** Data for the task follows **
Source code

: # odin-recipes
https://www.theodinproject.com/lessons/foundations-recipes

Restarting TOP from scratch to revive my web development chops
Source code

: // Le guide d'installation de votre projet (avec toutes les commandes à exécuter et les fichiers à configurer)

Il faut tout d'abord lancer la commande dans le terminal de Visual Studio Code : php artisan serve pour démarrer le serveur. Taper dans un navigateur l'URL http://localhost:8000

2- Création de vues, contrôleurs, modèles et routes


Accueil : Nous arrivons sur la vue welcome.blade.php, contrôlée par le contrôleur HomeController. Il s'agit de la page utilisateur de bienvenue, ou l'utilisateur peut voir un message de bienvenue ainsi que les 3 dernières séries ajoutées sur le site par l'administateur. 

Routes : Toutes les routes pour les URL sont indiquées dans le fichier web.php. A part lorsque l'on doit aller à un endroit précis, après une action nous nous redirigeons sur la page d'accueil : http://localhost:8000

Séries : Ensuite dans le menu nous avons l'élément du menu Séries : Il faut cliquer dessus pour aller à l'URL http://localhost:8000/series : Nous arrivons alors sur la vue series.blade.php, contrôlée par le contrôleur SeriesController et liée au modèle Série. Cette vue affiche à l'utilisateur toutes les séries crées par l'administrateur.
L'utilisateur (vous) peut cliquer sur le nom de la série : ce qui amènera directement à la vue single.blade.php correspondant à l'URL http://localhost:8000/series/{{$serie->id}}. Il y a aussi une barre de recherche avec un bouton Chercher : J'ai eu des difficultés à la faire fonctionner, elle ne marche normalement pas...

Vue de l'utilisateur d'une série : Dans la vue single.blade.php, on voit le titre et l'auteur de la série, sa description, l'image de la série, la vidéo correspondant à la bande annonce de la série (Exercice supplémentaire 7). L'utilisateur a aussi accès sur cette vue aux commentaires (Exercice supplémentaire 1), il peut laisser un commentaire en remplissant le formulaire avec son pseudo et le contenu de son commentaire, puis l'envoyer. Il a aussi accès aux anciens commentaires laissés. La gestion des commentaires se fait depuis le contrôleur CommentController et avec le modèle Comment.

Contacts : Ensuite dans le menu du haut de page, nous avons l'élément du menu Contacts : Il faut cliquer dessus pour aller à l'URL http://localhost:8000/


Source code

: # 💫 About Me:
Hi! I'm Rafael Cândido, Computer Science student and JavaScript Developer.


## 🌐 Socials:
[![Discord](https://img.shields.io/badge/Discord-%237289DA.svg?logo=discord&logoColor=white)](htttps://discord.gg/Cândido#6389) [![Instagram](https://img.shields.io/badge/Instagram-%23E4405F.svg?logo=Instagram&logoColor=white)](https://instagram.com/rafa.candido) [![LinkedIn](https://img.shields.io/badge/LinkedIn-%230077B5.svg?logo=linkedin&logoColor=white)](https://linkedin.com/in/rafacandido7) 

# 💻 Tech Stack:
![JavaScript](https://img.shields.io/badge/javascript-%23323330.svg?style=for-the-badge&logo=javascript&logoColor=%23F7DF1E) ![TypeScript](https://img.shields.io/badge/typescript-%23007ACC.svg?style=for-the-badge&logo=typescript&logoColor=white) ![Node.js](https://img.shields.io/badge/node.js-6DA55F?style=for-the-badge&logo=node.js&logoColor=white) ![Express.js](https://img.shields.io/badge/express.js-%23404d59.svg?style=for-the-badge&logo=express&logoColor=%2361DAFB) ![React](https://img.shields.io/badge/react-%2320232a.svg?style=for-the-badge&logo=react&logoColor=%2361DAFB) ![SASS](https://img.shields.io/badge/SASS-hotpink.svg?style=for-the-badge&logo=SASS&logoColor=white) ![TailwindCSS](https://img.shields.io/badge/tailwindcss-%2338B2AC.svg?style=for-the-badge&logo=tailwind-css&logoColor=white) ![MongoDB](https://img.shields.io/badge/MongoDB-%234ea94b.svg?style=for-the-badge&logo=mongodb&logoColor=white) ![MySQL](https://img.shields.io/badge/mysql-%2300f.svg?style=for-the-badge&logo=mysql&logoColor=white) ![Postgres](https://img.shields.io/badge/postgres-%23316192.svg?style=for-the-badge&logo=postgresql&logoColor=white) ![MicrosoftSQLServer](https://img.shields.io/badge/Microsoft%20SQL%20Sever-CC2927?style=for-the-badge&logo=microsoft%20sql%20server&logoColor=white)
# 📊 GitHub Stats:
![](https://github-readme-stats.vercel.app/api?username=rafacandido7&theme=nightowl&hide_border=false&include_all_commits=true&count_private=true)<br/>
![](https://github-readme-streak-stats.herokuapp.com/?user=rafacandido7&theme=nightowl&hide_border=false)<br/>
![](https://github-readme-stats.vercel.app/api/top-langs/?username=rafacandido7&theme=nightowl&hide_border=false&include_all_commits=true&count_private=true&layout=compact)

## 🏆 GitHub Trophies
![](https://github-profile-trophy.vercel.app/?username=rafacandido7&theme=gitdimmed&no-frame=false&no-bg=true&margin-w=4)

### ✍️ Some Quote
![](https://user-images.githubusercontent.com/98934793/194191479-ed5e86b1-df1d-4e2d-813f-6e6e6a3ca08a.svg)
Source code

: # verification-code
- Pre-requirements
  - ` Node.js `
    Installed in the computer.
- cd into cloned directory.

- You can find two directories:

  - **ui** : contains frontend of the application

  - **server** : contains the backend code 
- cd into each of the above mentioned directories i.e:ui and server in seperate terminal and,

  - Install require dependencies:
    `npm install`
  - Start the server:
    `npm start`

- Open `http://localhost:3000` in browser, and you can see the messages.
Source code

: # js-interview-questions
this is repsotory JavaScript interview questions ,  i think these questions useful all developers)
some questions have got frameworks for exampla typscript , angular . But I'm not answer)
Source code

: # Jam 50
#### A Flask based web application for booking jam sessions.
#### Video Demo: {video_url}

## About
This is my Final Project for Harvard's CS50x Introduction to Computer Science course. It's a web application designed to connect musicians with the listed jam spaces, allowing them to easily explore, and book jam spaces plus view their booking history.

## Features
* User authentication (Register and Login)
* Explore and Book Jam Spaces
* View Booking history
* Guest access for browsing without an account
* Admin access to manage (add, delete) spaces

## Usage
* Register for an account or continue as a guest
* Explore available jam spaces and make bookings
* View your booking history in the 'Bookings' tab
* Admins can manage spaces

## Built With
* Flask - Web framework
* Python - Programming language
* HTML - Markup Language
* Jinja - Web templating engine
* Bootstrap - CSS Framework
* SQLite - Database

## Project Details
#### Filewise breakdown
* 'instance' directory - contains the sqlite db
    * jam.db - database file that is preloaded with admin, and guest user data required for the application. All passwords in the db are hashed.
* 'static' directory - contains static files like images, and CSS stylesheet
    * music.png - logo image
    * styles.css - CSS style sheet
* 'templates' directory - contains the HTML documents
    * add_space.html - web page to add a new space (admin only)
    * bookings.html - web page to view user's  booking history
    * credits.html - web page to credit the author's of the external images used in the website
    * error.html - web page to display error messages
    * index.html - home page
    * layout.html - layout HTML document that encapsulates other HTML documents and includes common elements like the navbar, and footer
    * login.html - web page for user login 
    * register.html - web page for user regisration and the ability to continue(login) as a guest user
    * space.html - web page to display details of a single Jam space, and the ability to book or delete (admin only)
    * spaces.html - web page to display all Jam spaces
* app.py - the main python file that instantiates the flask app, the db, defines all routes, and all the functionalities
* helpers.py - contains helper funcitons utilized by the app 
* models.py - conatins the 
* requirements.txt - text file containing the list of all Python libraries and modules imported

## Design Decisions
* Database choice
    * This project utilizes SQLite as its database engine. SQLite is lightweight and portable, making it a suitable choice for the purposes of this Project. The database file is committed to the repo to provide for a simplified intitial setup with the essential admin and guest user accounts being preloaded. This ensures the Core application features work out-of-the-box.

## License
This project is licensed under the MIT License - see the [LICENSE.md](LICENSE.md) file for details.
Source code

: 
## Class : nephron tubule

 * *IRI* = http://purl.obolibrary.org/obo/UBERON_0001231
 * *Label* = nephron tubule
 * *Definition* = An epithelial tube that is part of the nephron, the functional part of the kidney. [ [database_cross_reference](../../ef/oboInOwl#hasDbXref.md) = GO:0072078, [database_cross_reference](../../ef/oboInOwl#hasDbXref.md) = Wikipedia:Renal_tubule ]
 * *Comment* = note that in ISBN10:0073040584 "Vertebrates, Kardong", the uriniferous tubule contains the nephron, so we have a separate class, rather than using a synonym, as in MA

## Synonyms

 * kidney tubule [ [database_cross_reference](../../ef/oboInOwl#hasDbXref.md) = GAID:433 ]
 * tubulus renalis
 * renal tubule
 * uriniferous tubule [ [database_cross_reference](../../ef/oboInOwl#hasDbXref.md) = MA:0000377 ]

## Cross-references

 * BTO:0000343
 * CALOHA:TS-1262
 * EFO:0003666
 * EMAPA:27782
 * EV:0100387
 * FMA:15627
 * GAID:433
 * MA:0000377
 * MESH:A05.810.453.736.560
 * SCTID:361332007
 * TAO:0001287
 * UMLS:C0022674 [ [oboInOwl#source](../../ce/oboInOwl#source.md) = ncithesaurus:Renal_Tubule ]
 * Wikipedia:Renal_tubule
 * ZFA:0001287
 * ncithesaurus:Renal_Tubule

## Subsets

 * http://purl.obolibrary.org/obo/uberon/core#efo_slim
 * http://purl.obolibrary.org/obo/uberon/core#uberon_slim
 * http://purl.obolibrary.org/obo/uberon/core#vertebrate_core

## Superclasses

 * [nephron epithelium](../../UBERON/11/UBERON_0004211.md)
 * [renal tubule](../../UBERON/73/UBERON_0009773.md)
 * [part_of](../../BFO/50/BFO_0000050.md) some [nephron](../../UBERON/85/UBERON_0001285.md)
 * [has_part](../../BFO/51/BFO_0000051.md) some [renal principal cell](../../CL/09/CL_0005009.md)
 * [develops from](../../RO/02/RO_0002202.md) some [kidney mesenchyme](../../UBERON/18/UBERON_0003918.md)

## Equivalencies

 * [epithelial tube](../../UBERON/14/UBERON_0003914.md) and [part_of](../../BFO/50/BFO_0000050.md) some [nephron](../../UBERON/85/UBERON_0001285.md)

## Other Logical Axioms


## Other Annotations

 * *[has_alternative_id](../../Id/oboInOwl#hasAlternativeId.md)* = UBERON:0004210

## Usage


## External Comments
** End of Data for the task **
_What is required:_
Determine how many lines of the listing above include the word "like", and report that number only.

_Output below:_
2